Please report, as a single number with no other text, how many lines of the listing contain "size".
==========
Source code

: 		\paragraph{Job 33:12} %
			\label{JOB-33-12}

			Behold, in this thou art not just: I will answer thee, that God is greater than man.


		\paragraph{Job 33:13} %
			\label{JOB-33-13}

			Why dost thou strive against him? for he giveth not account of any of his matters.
==========
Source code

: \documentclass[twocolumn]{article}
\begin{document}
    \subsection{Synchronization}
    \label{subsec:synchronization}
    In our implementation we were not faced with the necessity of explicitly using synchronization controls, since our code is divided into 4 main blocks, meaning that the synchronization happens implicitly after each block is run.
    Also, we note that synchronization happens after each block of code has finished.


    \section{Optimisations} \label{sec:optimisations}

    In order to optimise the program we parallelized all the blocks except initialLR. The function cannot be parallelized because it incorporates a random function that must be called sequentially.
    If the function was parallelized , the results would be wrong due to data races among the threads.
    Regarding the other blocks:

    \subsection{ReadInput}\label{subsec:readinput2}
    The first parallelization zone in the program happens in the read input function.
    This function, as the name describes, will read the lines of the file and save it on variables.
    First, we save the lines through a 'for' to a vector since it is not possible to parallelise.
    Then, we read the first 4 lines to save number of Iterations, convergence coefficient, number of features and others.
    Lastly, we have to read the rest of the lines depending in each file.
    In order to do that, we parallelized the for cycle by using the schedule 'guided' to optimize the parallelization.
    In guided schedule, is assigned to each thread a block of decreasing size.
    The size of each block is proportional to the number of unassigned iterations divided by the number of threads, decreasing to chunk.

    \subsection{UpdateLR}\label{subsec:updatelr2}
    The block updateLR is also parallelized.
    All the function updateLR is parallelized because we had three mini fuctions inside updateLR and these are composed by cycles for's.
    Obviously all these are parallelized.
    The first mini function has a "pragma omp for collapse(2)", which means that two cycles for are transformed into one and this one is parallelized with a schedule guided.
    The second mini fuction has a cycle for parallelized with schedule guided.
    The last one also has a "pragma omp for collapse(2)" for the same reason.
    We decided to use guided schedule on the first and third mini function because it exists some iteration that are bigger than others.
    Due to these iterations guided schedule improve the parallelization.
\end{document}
==========
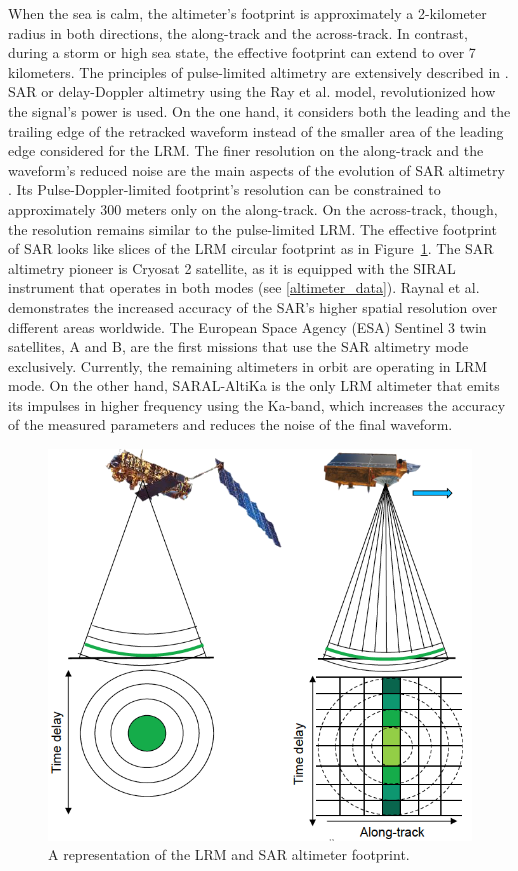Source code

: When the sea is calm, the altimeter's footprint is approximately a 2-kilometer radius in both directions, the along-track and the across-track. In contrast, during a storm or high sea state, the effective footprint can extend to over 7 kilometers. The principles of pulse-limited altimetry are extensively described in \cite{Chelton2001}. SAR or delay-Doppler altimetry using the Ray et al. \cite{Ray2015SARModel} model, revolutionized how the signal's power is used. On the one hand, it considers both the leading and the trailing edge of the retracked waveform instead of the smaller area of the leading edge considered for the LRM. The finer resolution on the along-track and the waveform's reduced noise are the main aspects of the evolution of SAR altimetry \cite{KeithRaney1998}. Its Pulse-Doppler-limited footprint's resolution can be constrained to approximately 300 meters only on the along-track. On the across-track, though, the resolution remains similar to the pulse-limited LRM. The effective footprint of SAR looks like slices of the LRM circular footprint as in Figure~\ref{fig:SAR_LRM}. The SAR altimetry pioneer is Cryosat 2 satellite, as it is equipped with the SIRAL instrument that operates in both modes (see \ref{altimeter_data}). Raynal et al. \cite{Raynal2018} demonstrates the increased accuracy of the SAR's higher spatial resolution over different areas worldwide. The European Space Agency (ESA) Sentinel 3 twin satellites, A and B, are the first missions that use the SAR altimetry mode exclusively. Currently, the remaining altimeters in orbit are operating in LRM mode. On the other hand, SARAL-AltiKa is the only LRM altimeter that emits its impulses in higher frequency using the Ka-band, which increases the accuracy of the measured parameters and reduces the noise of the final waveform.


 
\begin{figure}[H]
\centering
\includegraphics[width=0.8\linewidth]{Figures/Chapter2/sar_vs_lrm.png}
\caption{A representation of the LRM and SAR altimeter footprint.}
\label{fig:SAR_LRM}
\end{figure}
==========
### ANSWER TO THE EXERCISE
2